#### [WORK TO BE COMPLETED]
Transcribe the data below verbatim from the line with "We have divided" to the line with "- Frontend: We". Include both of those lines.

┌──

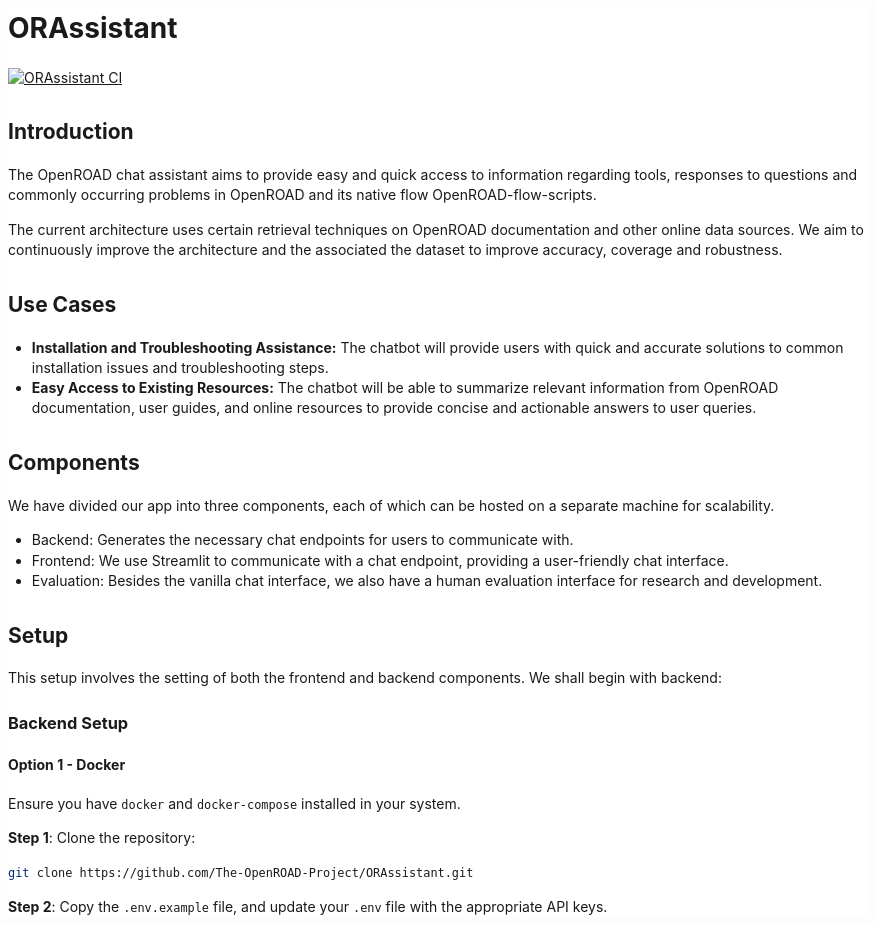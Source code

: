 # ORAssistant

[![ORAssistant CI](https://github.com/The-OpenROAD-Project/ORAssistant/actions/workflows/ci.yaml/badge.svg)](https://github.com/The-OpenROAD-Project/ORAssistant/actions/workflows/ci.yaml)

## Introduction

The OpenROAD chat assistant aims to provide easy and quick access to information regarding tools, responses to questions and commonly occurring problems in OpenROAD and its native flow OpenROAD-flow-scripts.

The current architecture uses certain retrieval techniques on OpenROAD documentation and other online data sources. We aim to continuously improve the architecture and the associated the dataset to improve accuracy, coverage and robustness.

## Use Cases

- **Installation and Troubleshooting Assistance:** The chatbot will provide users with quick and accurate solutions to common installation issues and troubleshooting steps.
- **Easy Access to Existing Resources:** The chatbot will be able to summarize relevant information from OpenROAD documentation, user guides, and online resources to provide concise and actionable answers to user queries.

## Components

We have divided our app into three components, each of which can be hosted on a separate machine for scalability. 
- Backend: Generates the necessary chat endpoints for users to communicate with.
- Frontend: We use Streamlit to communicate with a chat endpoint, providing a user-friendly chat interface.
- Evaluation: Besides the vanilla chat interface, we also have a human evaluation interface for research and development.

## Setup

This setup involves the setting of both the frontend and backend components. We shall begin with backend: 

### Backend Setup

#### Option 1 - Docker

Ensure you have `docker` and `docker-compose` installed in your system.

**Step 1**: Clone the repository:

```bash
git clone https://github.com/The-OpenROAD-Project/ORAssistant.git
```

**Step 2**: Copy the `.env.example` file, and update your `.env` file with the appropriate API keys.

└──
┌──

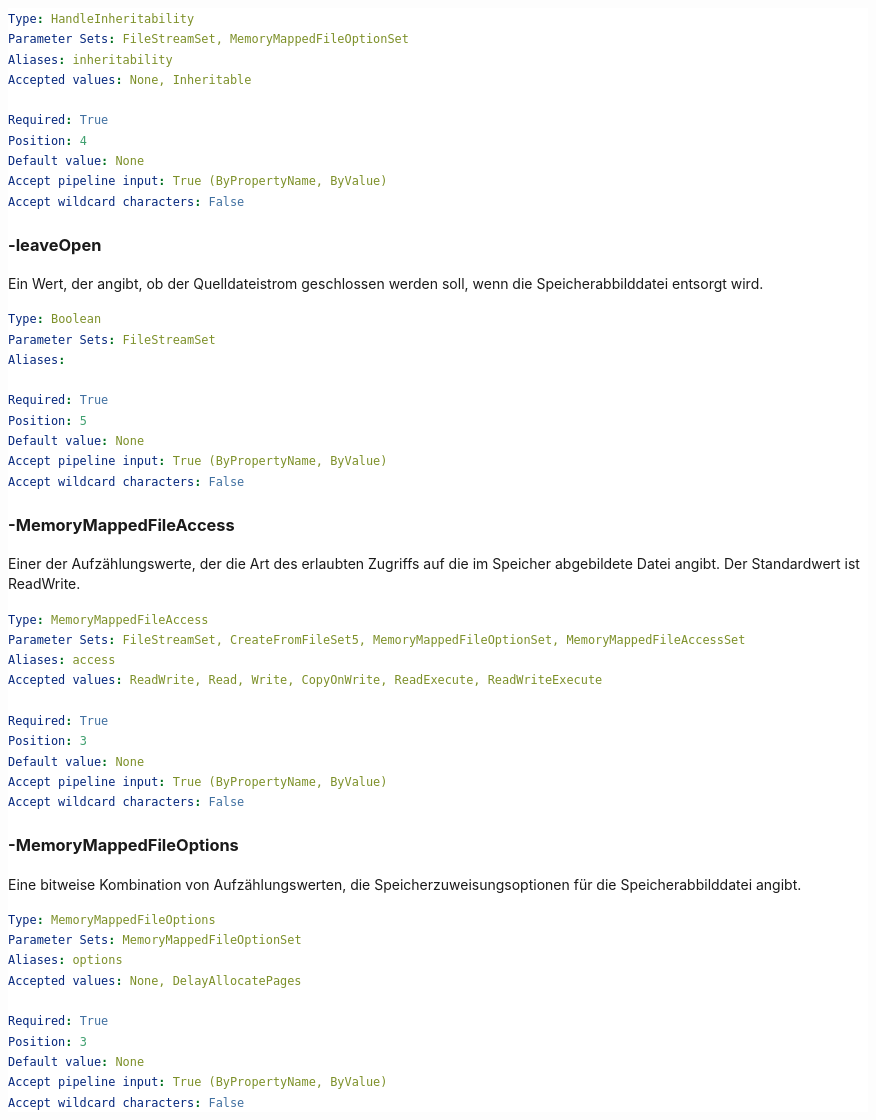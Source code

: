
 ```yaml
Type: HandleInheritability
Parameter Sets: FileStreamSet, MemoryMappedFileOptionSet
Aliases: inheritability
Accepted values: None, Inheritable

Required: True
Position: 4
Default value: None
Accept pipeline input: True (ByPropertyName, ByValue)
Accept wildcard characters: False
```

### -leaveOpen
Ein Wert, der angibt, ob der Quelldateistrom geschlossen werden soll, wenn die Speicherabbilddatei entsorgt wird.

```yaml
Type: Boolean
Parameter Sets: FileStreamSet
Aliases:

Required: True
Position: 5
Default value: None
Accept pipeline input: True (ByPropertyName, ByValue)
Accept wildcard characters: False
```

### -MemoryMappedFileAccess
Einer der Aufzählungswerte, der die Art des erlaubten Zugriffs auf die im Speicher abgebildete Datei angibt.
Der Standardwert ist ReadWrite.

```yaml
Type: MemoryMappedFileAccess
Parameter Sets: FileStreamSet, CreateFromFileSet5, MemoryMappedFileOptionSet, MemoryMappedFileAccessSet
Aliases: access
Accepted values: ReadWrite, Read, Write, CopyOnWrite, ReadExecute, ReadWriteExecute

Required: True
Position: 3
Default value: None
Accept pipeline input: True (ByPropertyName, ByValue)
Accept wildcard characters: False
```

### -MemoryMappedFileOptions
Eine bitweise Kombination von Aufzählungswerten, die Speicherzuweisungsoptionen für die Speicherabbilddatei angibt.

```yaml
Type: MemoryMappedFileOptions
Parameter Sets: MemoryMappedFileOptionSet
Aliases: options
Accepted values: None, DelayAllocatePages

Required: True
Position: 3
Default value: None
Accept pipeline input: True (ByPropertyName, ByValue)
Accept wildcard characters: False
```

└──

#### [OUTPUT OF THE EXERCISE]
We have divided our app into three components, each of which can be hosted on a separate machine for scalability. 
- Backend: Generates the necessary chat endpoints for users to communicate with.
- Frontend: We use Streamlit to communicate with a chat endpoint, providing a user-friendly chat interface.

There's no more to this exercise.